From the sound of it, Sen. John McCain (R-AZ) is currently on his deathbed in Arizona to meet with old friends, nurse grudges, and express regrets. Along with his upcoming memoirs, the 81-year-old war hero, who is suffering from a deadly brain cancer, is so focused on shaping his legacy, he has apparently drawn up a list of potential candidates, including his wife, to replace him after his death.
Ultimately, this decision will be up to Arizona’s Republican governor.
McCain is now openly wishing he had not chosen Sarah Palin, who was then the sitting governor of Alaska, as his 2008 presidential running mate. Looking back on his ill-fated quest to defeat Barack Obama, McCain now says he should have chosen Joe Lieberman, a fellow senator.
At the time Lieberman was officially an Independent, but that was only for political expediency. After losing the 2006 Connecticut Democrat primary, and in order to hold on to his seat, Lieberman ran in the general election as an Independent and won. But he was still a pro-abortion Democrat who caucused with Democrats, and who just six years earlier had been Al Gore’s running mate.
McCain’s public expression of regret against Palin comes off as ungracious, as well as further proof that he still does not understand why his own presidential campaign failed.
Over the last decade, Palin has been unfailingly loyal to McCain. Despite the malicious leaks against her that came from his own campaign surrogates, despite unrelenting personal attacks from McCain’s own daughter Meghan, Palin has never spoken ill of the elder McCain. She has always and only expressed gratitude and respect, even as McCain’s family and immediate subordinates (all of whom were seeking favor from the media hoping to be rewarded with careers) savaged her purely for mercenary purposes.
Within this context, McCain kicking Palin from his deathbed, when he knows it would be impossible for her to defend herself, edges into an act of dishonorable cruelty on his part.
What makes McCain’s statement seem especially gratuitous is that is makes absolutely no sense.
Polling proves beyond doubt that the only time the hapless McCain campaign came within striking distance of Obama was after Palin came onboard. Her outsider status, populist bona fides, charisma, willingness to fight, and ability to capture the heart of a Republican base (that never embraced McCain), was the only chance the mercurial senator, who seemed to bask in the glow of media acclaim whenever he stabbed one of his own in the back, ever had.
Choosing Lieberman, who had already lost as a Democrat in that same role six years earlier, would have been a disaster, just more proof that McCain’s judgment was erratic, his “maverick” status a narcissistic pose, his conservatism a joke. While Joe Lieberman seems like a decent man, at the time, McCain was a 72-year-old cancer survivor. Choosing a far-left Democrat as his successor would have been seen as a gimmick fueled by desperation and therefore just more proof that McCain lacked the prudence to sit in the big chair.
Instead, after wisely choosing Palin, McCain and his campaign made two fatal errors.
First, Palin was utterly mismanaged. Just for starters, before Trump successfully did the same, Palin wanted to launch an insurgency campaign into working class Pennsylvania, Michigan, and Wisconsin, where her blue collar populism and legitimate reputation as an anti-establishment reformer could have made the difference. She was told no.
Secondly, on September 24, less than two weeks before Election Day, McCain made the disastrous decision to suspend his presidential campaign.

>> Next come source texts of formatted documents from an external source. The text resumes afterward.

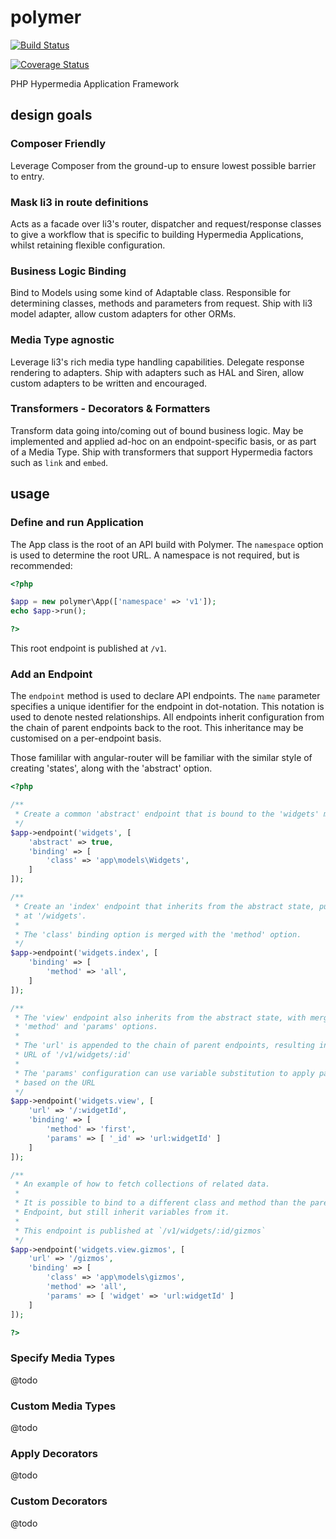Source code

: # polymer

[![Build Status](https://travis-ci.org/fountainhead-solutions/polymer.svg)](https://travis-ci.org/fountainhead-solutions/polymer)

[![Coverage Status](https://coveralls.io/repos/fountainhead-solutions/polymer/badge.png)](https://coveralls.io/r/fountainhead-solutions/polymer)

PHP Hypermedia Application Framework

## design goals

### Composer Friendly

Leverage Composer from the ground-up to ensure lowest possible barrier to entry.

### Mask li3 in route definitions

Acts as a facade over li3's router, dispatcher and request/response classes to give a workflow that is specific to building Hypermedia Applications, whilst retaining flexible configuration.

### Business Logic Binding

Bind to Models using some kind of Adaptable class. Responsible for determining classes, methods and parameters from request. Ship with li3 model adapter, allow custom adapters for other ORMs.

### Media Type agnostic

Leverage li3's rich media type handling capabilities. Delegate response rendering to adapters. Ship with adapters such as HAL and Siren, allow custom adapters to be written and encouraged.

### Transformers - Decorators & Formatters

Transform data going into/coming out of bound business logic. May be implemented and applied ad-hoc on an endpoint-specific basis, or as part of a Media Type. Ship with transformers that support Hypermedia factors such as `link` and `embed`.

## usage

### Define and run Application

The App class is the root of an API build with Polymer. The `namespace` option is used to determine the root URL. A namespace is not required, but is recommended:

```php
<?php

$app = new polymer\App(['namespace' => 'v1']);
echo $app->run();

?>
```

This root endpoint is published at `/v1`.

### Add an Endpoint

The `endpoint` method is used to declare API endpoints. The `name` parameter specifies a unique identifier for the endpoint in dot-notation. This notation is used to denote nested relationships. All endpoints inherit configuration from the chain of parent endpoints back to the root. This inheritance may be customised on a per-endpoint basis.

Those famililar with angular-router will be familiar with the similar style of creating 'states', along with the 'abstract' option.

```php
<?php

/**
 * Create a common 'abstract' endpoint that is bound to the 'widgets' model.
 */
$app->endpoint('widgets', [
	'abstract' => true,
	'binding' => [
		'class' => 'app\models\Widgets',
	]
]);

/**
 * Create an 'index' endpoint that inherits from the abstract state, published
 * at '/widgets'.
 *
 * The 'class' binding option is merged with the 'method' option.
 */
$app->endpoint('widgets.index', [
	'binding' => [
		'method' => 'all',
	]
]);

/**
 * The 'view' endpoint also inherits from the abstract state, with merged
 * 'method' and 'params' options.
 *
 * The 'url' is appended to the chain of parent endpoints, resulting in a full
 * URL of '/v1/widgets/:id'
 *
 * The 'params' configuration can use variable substitution to apply parameters
 * based on the URL
 */
$app->endpoint('widgets.view', [
	'url' => '/:widgetId',
	'binding' => [
		'method' => 'first',
		'params' => [ '_id' => 'url:widgetId' ]
	]
]);

/**
 * An example of how to fetch collections of related data.
 *
 * It is possible to bind to a different class and method than the parent
 * Endpoint, but still inherit variables from it.
 *
 * This endpoint is published at `/v1/widgets/:id/gizmos`
 */
$app->endpoint('widgets.view.gizmos', [
	'url' => '/gizmos',
	'binding' => [
		'class' => 'app\models\gizmos',
		'method' => 'all',
		'params' => [ 'widget' => 'url:widgetId' ]
	]
]);

?>
```

### Specify Media Types

@todo

### Custom Media Types

@todo

### Apply Decorators

@todo

### Custom Decorators

@todo

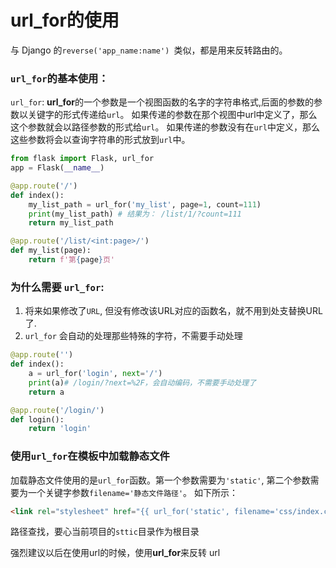 # url_for的使用

与 Django 的`reverse('app_name:name') `类似，都是用来反转路由的。

### `url_for`的基本使用：

`url_for`: **url_for**的一个参数是一个视图函数的名字的字符串格式,后面的参数的参数以关键字的形式传递给`url`。 如果传递的参数在那个视图中url中定义了，那么这个参数就会以路径参数的形式给`url`。 如果传递的参数没有在`url`中定义，那么这些参数将会以查询字符串的形式放到`url`中。

```python
from flask import Flask, url_for
app = Flask(__name__)

@app.route('/')
def index():
    my_list_path = url_for('my_list', page=1, count=111)
    print(my_list_path) # 结果为： /list/1/?count=111
    return my_list_path

@app.route('/list/<int:page>/')
def my_list(page):
    return f'第{page}页'
```

### 为什么需要 `url_for`:

1. 将来如果修改了`URL`, 但没有修改该URL对应的函数名，就不用到处支替换URL了.
2. `url_for` 会自动的处理那些特殊的字符，不需要手动处理

```python
@app.route('')
def index():
    a = url_for('login', next='/')
    print(a)# /login/?next=%2F，会自动编码，不需要手动处理了
    return a

@app.route('/login/')
def login():
    return 'login'
```

### 使用`url_for`在模板中加载静态文件

加载静态文件使用的是`url_for`函数。第一个参数需要为`'static'`, 第二个参数需要为一个关键字参数`filename='静态文件路径'`。 如下所示：

```html
<link rel="stylesheet" href="{{ url_for('static', filename='css/index.css') }}">
```

路径查找，要心当前项目的`sttic`目录作为根目录

 强烈建议以后在使用url的时候，使用**url_for**来反转 url
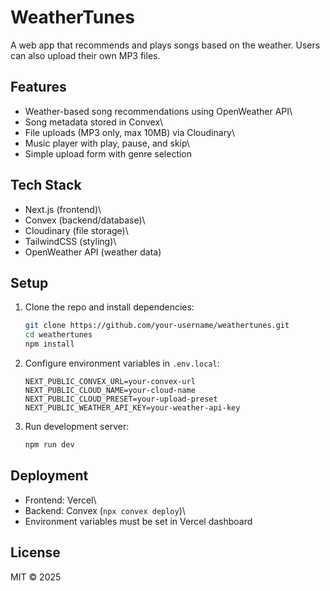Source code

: # WeatherTunes

A web app that recommends and plays songs based on the weather. Users
can also upload their own MP3 files.

## Features

-   Weather-based song recommendations using OpenWeather API\
-   Song metadata stored in Convex\
-   File uploads (MP3 only, max 10MB) via Cloudinary\
-   Music player with play, pause, and skip\
-   Simple upload form with genre selection

## Tech Stack

-   Next.js (frontend)\
-   Convex (backend/database)\
-   Cloudinary (file storage)\
-   TailwindCSS (styling)\
-   OpenWeather API (weather data)

## Setup

1.  Clone the repo and install dependencies:

    ``` bash
    git clone https://github.com/your-username/weathertunes.git
    cd weathertunes
    npm install
    ```

2.  Configure environment variables in `.env.local`:

        NEXT_PUBLIC_CONVEX_URL=your-convex-url
        NEXT_PUBLIC_CLOUD_NAME=your-cloud-name
        NEXT_PUBLIC_CLOUD_PRESET=your-upload-preset
        NEXT_PUBLIC_WEATHER_API_KEY=your-weather-api-key

3.  Run development server:

    ``` bash
    npm run dev
    ```

## Deployment

-   Frontend: Vercel\
-   Backend: Convex (`npx convex deploy`)\
-   Environment variables must be set in Vercel dashboard

## License

MIT © 2025
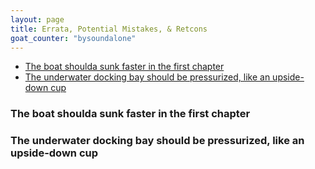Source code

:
 ```yaml
---
layout: page
title: Errata, Potential Mistakes, & Retcons
goat_counter: "bysoundalone" 
---
```



* [The boat shoulda sunk faster in the first chapter](#the-boat-shoulda-sunk-faster-in-the-first-chapter)
* [The underwater docking bay should be pressurized, like an upside-down cup](the-underwater-docking-bay-should-be-pressurized-like-an-upside-down-cup)

### The boat shoulda sunk faster in the first chapter

### The underwater docking bay should be pressurized, like an upside-down cup





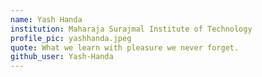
 ```yaml
---
name: Yash Handa
institution: Maharaja Surajmal Institute of Technology
profile_pic: yashhanda.jpeg
quote: What we learn with pleasure we never forget.
github_user: Yash-Handa
---
```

For reasons no one will ever understand, in the hopes of saving the economy, McCain jumped on a white horse when he had no idea which way to charge. He looked ridiculous and effectively handed the presidency to an inexperienced left-wing radical.
Even if Lieberman could have talked McCain out of making what is almost certainly the biggest blunder in the history of presidential campaigns, Palin was still his only hope.
McCain’s Palin regret could have to do with something besides losing the presidency. Among America’s establishment elitists, the Palin pick does damage his legacy. It pains me to think that anyone would care what that hideous group thinks, especially on a deathbed.
Maybe it is bigger than that, though, maybe McCain understands that by launching Palin into a national figure, he effectively paved the way for a makeover of a Republican Party that was long overdue, a Party that in 2008 was too eager to go to war, too chummy with big business, and that made illegal aliens a priority over American citizens who followed the rules — most especially in the Rustbelt.
Everything about Sarah Palin, her fearlessness, her governing record, her fight, her ideas, her refusal to conform in the face of unprecedented media hate and unrelenting backstabbing from McCain’s inner-circle — all of these things helped to drop the scales from the eyes of voters, which in turn paved the way for a Donald Trump to, at long last, shift the GOP base away from war, corporations, and pandering to illegals.
From the Tea Party to Trump, the GOP has not been the same since Palin strode into the spotlight, and now it is hardly recognizable from the calcified dinosaur McCain loved so. If that is what he regrets, that is a real shame, because on top of his military career, choosing Sarah Palin was the greatest service McCain ever performed for his country.